The other way it comes through is that there is quite a bit of overlap in semantics and syntax and even culture between Fortran and R. And this comes through in some technical ways, like, for example, one-based indexing, first class support for arrays with the same exact memory layout and very similar slicing operator or subsetting operator. First class complex values, vectorized operations on those arrays, scalar broadcasting. So if you multiply a scalar in an array, that just works. The base namespaces of both these languages come fully populated with everything you need to do math.
Both of these languages, I think, also are designed for practicing researchers, which comes through as some design decisions that maybe people who aren't practicing researchers are dismissive of sometimes. And both Fortran and base R have a strong aversion to breaking changes. So if you come across Fortran code written 30 years ago, it probably runs just fine today, and the same holds true for R, for well-written against base R.

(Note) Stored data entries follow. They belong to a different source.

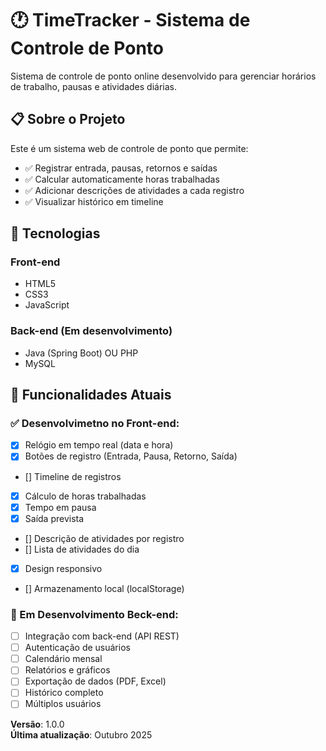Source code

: # 🕐 TimeTracker - Sistema de Controle de Ponto

Sistema de controle de ponto online desenvolvido para gerenciar horários de trabalho, pausas e atividades diárias.

## 📋 Sobre o Projeto

Este é um sistema web de controle de ponto que permite:
- ✅ Registrar entrada, pausas, retornos e saídas
- ✅ Calcular automaticamente horas trabalhadas
- ✅ Adicionar descrições de atividades a cada registro
- ✅ Visualizar histórico em timeline

## 🚀 Tecnologias

### Front-end
- HTML5
- CSS3
- JavaScript

### Back-end (Em desenvolvimento)
- Java (Spring Boot) OU PHP
- MySQL
  
## 🎯 Funcionalidades Atuais

### ✅ Desenvolvimetno no Front-end:
- [x] Relógio em tempo real (data e hora)
- [x] Botões de registro (Entrada, Pausa, Retorno, Saída)
- [] Timeline de registros
- [x] Cálculo de horas trabalhadas
- [x] Tempo em pausa
- [x] Saída prevista
- [] Descrição de atividades por registro
- [] Lista de atividades do dia
- [x] Design responsivo
- [] Armazenamento local (localStorage)

### 🚧 Em Desenvolvimento Beck-end:
- [ ] Integração com back-end (API REST)
- [ ] Autenticação de usuários
- [ ] Calendário mensal
- [ ] Relatórios e gráficos
- [ ] Exportação de dados (PDF, Excel)
- [ ] Histórico completo
- [ ] Múltiplos usuários

**Versão**: 1.0.0  
**Última atualização**: Outubro 2025
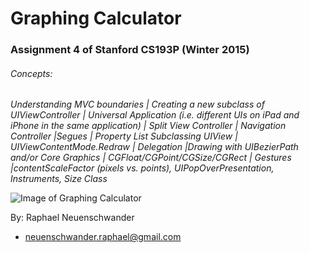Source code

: # Graphing Calculator
### Assignment 4 of Stanford CS193P (Winter 2015)
###### Concepts:
*Understanding MVC boundaries | Creating a new subclass of UIViewController | Universal Application (i.e. different UIs on iPad and iPhone in the same application) | Split View Controller | Navigation Controller |Segues | Property List  Subclassing UIView | UIViewContentMode.Redraw | Delegation |Drawing with UIBezierPath and/or Core Graphics | CGFloat/CGPoint/CGSize/CGRect | Gestures |contentScaleFactor (pixels vs. points), UIPopOverPresentation, Instruments, Size Class*


![Image of Graphing Calculator](https://cloud.githubusercontent.com/assets/11804885/9836532/b08507fa-5a1d-11e5-89d3-b0508f5f4a70.png) 


By: Raphael Neuenschwander
- neuenschwander.raphael@gmail.com
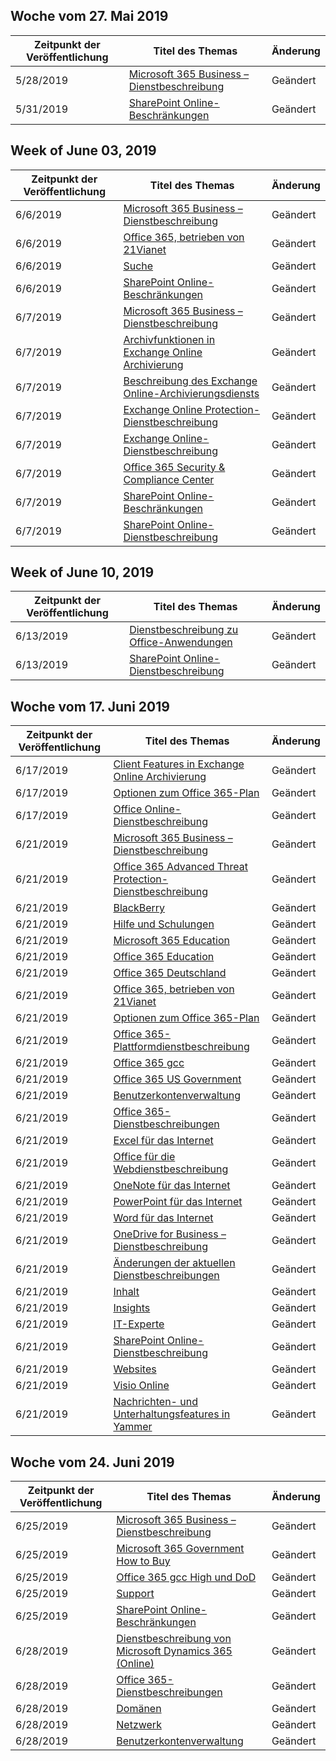 <!-- This file is generated automatically each week. Changes made to this file will be overwritten.-->




## <a name="week-of-may-27-2019"></a>Woche vom 27. Mai 2019


| Zeitpunkt der Veröffentlichung |Titel des Themas | Änderung |
|------|------------|--------|
| 5/28/2019 | [Microsoft 365 Business – Dienstbeschreibung](/Office365/ServiceDescriptions/microsoft-365-business-service-description) | Geändert |
| 5/31/2019 | [SharePoint Online-Beschränkungen](/Office365/ServiceDescriptions/sharepoint-online-service-description/sharepoint-online-limits) | Geändert |


## <a name="week-of-june-03-2019"></a>Week of June 03, 2019


| Zeitpunkt der Veröffentlichung |Titel des Themas | Änderung |
|------|------------|--------|
| 6/6/2019 | [Microsoft 365 Business – Dienstbeschreibung](/Office365/ServiceDescriptions/microsoft-365-business-service-description) | Geändert |
| 6/6/2019 | [Office 365, betrieben von 21Vianet](/Office365/ServiceDescriptions/office-365-platform-service-description/office-365-operated-by-21vianet) | Geändert |
| 6/6/2019 | [Suche](/Office365/ServiceDescriptions/sharepoint-online-service-description/search) | Geändert |
| 6/6/2019 | [SharePoint Online-Beschränkungen](/Office365/ServiceDescriptions/sharepoint-online-service-description/sharepoint-online-limits) | Geändert |
| 6/7/2019 | [Microsoft 365 Business – Dienstbeschreibung](/Office365/ServiceDescriptions/microsoft-365-business-service-description) | Geändert |
| 6/7/2019 | [Archivfunktionen in Exchange Online Archivierung](/Office365/ServiceDescriptions/exchange-online-archiving-service-description/archive-features) | Geändert |
| 6/7/2019 | [Beschreibung des Exchange Online-Archivierungsdiensts](/Office365/ServiceDescriptions/exchange-online-archiving-service-description/exchange-online-archiving-service-description) | Geändert |
| 6/7/2019 | [Exchange Online Protection-Dienstbeschreibung](/Office365/ServiceDescriptions/exchange-online-protection-service-description/exchange-online-protection-service-description) | Geändert |
| 6/7/2019 | [Exchange Online-Dienstbeschreibung](/Office365/ServiceDescriptions/exchange-online-service-description/exchange-online-service-description) | Geändert |
| 6/7/2019 | [Office 365 Security & Compliance Center](/Office365/ServiceDescriptions/office-365-platform-service-description/office-365-securitycompliance-center) | Geändert |
| 6/7/2019 | [SharePoint Online-Beschränkungen](/Office365/ServiceDescriptions/sharepoint-online-service-description/sharepoint-online-limits) | Geändert |
| 6/7/2019 | [SharePoint Online-Dienstbeschreibung](/Office365/ServiceDescriptions/sharepoint-online-service-description/sharepoint-online-service-description) | Geändert |


## <a name="week-of-june-10-2019"></a>Week of June 10, 2019


| Zeitpunkt der Veröffentlichung |Titel des Themas | Änderung |
|------|------------|--------|
| 6/13/2019 | [Dienstbeschreibung zu Office-Anwendungen](/Office365/ServiceDescriptions/office-applications-service-description/office-applications-service-description) | Geändert |
| 6/13/2019 | [SharePoint Online-Dienstbeschreibung](/Office365/ServiceDescriptions/sharepoint-online-service-description/sharepoint-online-service-description) | Geändert |


## <a name="week-of-june-17-2019"></a>Woche vom 17. Juni 2019


| Zeitpunkt der Veröffentlichung |Titel des Themas | Änderung |
|------|------------|--------|
| 6/17/2019 | [Client Features in Exchange Online Archivierung](/Office365/ServiceDescriptions/exchange-online-archiving-service-description/client-features) | Geändert |
| 6/17/2019 | [Optionen zum Office 365-Plan](/Office365/ServiceDescriptions/office-365-platform-service-description/office-365-plan-options) | Geändert |
| 6/17/2019 | [Office Online-Dienstbeschreibung](/Office365/ServiceDescriptions/office-online-service-description/office-online-service-description) | Geändert |
| 6/21/2019 | [Microsoft 365 Business – Dienstbeschreibung](/Office365/ServiceDescriptions/microsoft-365-business-service-description) | Geändert |
| 6/21/2019 | [Office 365 Advanced Threat Protection-Dienstbeschreibung](/Office365/ServiceDescriptions/office-365-advanced-threat-protection-service-description) | Geändert |
| 6/21/2019 | [BlackBerry](/Office365/ServiceDescriptions/office-365-platform-service-description/blackberry) | Geändert |
| 6/21/2019 | [Hilfe und Schulungen](/Office365/ServiceDescriptions/office-365-platform-service-description/help-and-training) | Geändert |
| 6/21/2019 | [Microsoft 365 Education](/Office365/ServiceDescriptions/office-365-platform-service-description/microsoft-365-education) | Geändert |
| 6/21/2019 | [Office 365 Education](/Office365/ServiceDescriptions/office-365-platform-service-description/office-365-education) | Geändert |
| 6/21/2019 | [Office 365 Deutschland](/Office365/ServiceDescriptions/office-365-platform-service-description/office-365-germany) | Geändert |
| 6/21/2019 | [Office 365, betrieben von 21Vianet](/Office365/ServiceDescriptions/office-365-platform-service-description/office-365-operated-by-21vianet) | Geändert |
| 6/21/2019 | [Optionen zum Office 365-Plan](/Office365/ServiceDescriptions/office-365-platform-service-description/office-365-plan-options) | Geändert |
| 6/21/2019 | [Office 365-Plattformdienstbeschreibung](/Office365/ServiceDescriptions/office-365-platform-service-description/office-365-platform-service-description) | Geändert |
| 6/21/2019 | [Office 365 gcc](/Office365/ServiceDescriptions/office-365-platform-service-description/office-365-us-government/gcc) | Geändert |
| 6/21/2019 | [Office 365 US Government](/Office365/ServiceDescriptions/office-365-platform-service-description/office-365-us-government/office-365-us-government) | Geändert |
| 6/21/2019 | [Benutzerkontenverwaltung](/Office365/ServiceDescriptions/office-365-platform-service-description/user-account-management) | Geändert |
| 6/21/2019 | [Office 365-Dienstbeschreibungen](/Office365/ServiceDescriptions/office-365-service-descriptions-technet-library) | Geändert |
| 6/21/2019 | [Excel für das Internet](/Office365/ServiceDescriptions/office-online-service-description/excel-online) | Geändert |
| 6/21/2019 | [Office für die Webdienstbeschreibung](/Office365/ServiceDescriptions/office-online-service-description/office-online-service-description) | Geändert |
| 6/21/2019 | [OneNote für das Internet](/Office365/ServiceDescriptions/office-online-service-description/onenote-online) | Geändert |
| 6/21/2019 | [PowerPoint für das Internet](/Office365/ServiceDescriptions/office-online-service-description/powerpoint-online) | Geändert |
| 6/21/2019 | [Word für das Internet](/Office365/ServiceDescriptions/office-online-service-description/word-online) | Geändert |
| 6/21/2019 | [OneDrive for Business – Dienstbeschreibung](/Office365/ServiceDescriptions/onedrive-for-business-service-description) | Geändert |
| 6/21/2019 | [Änderungen der aktuellen Dienstbeschreibungen](/Office365/ServiceDescriptions/recent-service-descriptions-changes) | Geändert |
| 6/21/2019 | [Inhalt](/Office365/ServiceDescriptions/sharepoint-online-service-description/content) | Geändert |
| 6/21/2019 | [Insights](/Office365/ServiceDescriptions/sharepoint-online-service-description/insights) | Geändert |
| 6/21/2019 | [IT-Experte](/Office365/ServiceDescriptions/sharepoint-online-service-description/it-professional) | Geändert |
| 6/21/2019 | [SharePoint Online-Dienstbeschreibung](/Office365/ServiceDescriptions/sharepoint-online-service-description/sharepoint-online-service-description) | Geändert |
| 6/21/2019 | [Websites](/Office365/ServiceDescriptions/sharepoint-online-service-description/sites-servicedesc) | Geändert |
| 6/21/2019 | [Visio Online](/Office365/ServiceDescriptions/visio-online-service-description/visio-online) | Geändert |
| 6/21/2019 | [Nachrichten- und Unterhaltungsfeatures in Yammer](/Office365/ServiceDescriptions/yammer-service-description/message-and-conversation-features-in-yammer) | Geändert |


## <a name="week-of-june-24-2019"></a>Woche vom 24. Juni 2019


| Zeitpunkt der Veröffentlichung |Titel des Themas | Änderung |
|------|------------|--------|
| 6/25/2019 | [Microsoft 365 Business – Dienstbeschreibung](/Office365/ServiceDescriptions/microsoft-365-business-service-description) | Geändert |
| 6/25/2019 | [Microsoft 365 Government How to Buy](/Office365/ServiceDescriptions/office-365-platform-service-description/office-365-us-government/microsoft-365-government-how-to-buy) | Geändert |
| 6/25/2019 | [Office 365 gcc High und DoD](/Office365/ServiceDescriptions/office-365-platform-service-description/office-365-us-government/gcc-high-and-dod) | Geändert |
| 6/25/2019 | [Support](/Office365/ServiceDescriptions/office-365-platform-service-description/support) | Geändert |
| 6/25/2019 | [SharePoint Online-Beschränkungen](/Office365/ServiceDescriptions/sharepoint-online-service-description/sharepoint-online-limits) | Geändert |
| 6/28/2019 | [Dienstbeschreibung von Microsoft Dynamics 365 (Online)](/Office365/ServiceDescriptions/microsoft-dynamics-365-online-service-description) | Geändert |
| 6/28/2019 | [Office 365-Dienstbeschreibungen](/Office365/ServiceDescriptions/office-365-service-descriptions-technet-library) | Geändert |
| 6/28/2019 | [Domänen](/Office365/ServiceDescriptions/office-365-platform-service-description/domains) | Geändert |
| 6/28/2019 | [Netzwerk](/Office365/ServiceDescriptions/office-365-platform-service-description/networking) | Geändert |
| 6/28/2019 | [Benutzerkontenverwaltung](/Office365/ServiceDescriptions/office-365-platform-service-description/user-account-management) | Geändert |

So the way to think about it is R is a big language with a lot of features. And Fortran is a big language with a lot of features. And the areas where they overlap is substantial. And this is the space where quickr sits. quickr will let you compile the parts of R that overlap with Fortran.
R is a big language with a lot of features. And Fortran is a big language with a lot of features. And the areas where they overlap is substantial. And this is the space where quickr sits.
So that is essentially it. quickr is a compiler for R. It lets you trade R's dynamicism for speed for just the context of a single function. You don't have to learn a whole new language. And it's a way to make your R code run faster. So thank you.